While Trump would later walk back his comments, they would only add to a campaign that had a tumultuous June. Trump fired controversial campaign manager Corey Lewandowski a few weeks ago and the campaign’s June FEC filing revealed just over $1 million on hand, a sum that shocked even the most skeptical of observers. Clinton, on the other hand, reported more than $40 million.
Clinton has opened a moderate-sized lead on Trump in most polls and appears to be shifting her strategy slightly as a result. Instead of playing defense in Wisconsin, the two Democratic leaders will unite in North Carolina. While the state went for Obama in 2008, it went to Republican Mitt Romney in 2012.
The move may indicate Clinton’s increasing confidence about expanding the electoral map beyond Obama’s 2012 coalition. In addition to North Carolina, Arizona and Georgia have been mentioned as states Clinton could possibly flip from red to blue.
The idea of the electoral map shifting is somewhat of a shock at first given its relative stability over the past few election cycles. However, state-level polling shows Clinton over performing in swing states with more diverse populations. Her leads in states like Florida and Virginia may take them off the board prematurely for Trump.
However, Trump is polling much closer to Clinton in states with white, working class populations, like Ohio and Pennsylvania. The latter has voted for the Democratic presidential nominee in every election since 1992, but looks more like a swing state this year than Florida at this point.
Clinton is leaning on Obama to help reassemble his coalition of young voters, liberals and minorities that she will need in order to win.
The rally comes at an interesting time for Clinton. She was questioned by the FBI for 3.5 hours Saturday morning regarding her email practices, perhaps indicating that the bureau may be wrapping up its investigation.

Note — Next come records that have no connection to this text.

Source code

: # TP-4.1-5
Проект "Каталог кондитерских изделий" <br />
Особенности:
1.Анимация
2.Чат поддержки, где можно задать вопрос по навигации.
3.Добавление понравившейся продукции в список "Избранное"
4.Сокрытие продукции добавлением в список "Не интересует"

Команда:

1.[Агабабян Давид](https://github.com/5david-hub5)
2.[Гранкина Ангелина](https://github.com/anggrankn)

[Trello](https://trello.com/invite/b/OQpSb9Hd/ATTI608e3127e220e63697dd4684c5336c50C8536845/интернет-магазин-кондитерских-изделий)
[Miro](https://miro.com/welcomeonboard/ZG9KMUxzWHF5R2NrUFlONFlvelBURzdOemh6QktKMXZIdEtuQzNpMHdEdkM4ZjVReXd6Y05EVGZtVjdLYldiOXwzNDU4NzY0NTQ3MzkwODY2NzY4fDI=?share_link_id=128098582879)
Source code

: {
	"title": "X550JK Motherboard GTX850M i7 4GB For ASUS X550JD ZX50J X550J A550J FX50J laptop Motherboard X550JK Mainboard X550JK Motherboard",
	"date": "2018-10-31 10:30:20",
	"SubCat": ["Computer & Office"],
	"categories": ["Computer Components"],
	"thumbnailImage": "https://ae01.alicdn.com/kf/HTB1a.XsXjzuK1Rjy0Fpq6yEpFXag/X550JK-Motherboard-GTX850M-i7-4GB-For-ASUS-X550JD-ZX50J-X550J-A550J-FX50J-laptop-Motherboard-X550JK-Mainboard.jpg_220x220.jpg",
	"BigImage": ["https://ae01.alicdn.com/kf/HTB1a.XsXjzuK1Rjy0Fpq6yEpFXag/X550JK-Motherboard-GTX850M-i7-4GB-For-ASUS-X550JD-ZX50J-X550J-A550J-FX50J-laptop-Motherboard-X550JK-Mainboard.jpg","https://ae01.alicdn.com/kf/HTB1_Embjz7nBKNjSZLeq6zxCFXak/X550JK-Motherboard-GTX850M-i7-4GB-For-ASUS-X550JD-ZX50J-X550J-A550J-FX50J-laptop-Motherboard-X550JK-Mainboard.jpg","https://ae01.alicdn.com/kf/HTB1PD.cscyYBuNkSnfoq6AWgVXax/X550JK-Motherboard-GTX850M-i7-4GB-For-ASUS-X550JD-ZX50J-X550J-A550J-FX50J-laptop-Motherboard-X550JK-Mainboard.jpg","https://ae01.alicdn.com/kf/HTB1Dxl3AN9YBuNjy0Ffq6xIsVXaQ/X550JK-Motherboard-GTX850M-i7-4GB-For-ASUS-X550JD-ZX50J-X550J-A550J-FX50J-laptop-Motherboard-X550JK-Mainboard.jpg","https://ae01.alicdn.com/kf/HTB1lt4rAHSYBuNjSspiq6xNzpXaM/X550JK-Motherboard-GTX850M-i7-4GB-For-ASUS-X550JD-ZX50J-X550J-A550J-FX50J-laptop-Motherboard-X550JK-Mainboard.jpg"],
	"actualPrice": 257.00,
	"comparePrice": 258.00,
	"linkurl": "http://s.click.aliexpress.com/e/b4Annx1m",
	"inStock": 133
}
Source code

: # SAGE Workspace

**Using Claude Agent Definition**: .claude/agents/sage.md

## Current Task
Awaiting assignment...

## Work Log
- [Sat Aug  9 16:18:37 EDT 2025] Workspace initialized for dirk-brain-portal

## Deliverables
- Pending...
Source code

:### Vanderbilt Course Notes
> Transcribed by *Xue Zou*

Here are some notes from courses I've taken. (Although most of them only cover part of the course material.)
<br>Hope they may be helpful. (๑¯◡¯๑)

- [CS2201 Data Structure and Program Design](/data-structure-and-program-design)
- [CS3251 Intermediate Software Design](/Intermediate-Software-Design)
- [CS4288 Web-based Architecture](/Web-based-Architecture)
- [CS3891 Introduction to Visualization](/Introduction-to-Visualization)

Clinton controversially used a private email account during her time as secretary of state, at odds with state department policy. The private server has been a thorn in her campaign trail and though it has not served to completely derail her campaign, the topic is one Republicans use to criticize Clinton.
In any case, the time between the primaries and conventions as proven to be anything but a lull.
Duckworth, Kirk update…
U.S. Sen. Mark Kirk (R) and his Democratic challenger U.S. Rep. Tammy Duckworth (8th district) participated in several Fourth of July parades around the suburbs as they fight for crucial votes ahead of the November election.
The two played it relatively safe in their site selection, with Kirk marching Monday morning in Wheaton and the Fourth of July in Downers Grove, both in Republican-friendly DuPage County. Duckworth appeared in Oak Park, Evanston and Skokie, inner-ring suburbs known for their liberal leanings.
While polling has been surprisingly scarce, the race is crucial in determining which party controls the U.S. Senate. Being pro-gun control, pro-choice and the second GOP senator to support gay marriage, Kirk is significantly more moderate than the national party. And in deep blue Illinois, he may need to cultivate that independent image to stay competitive.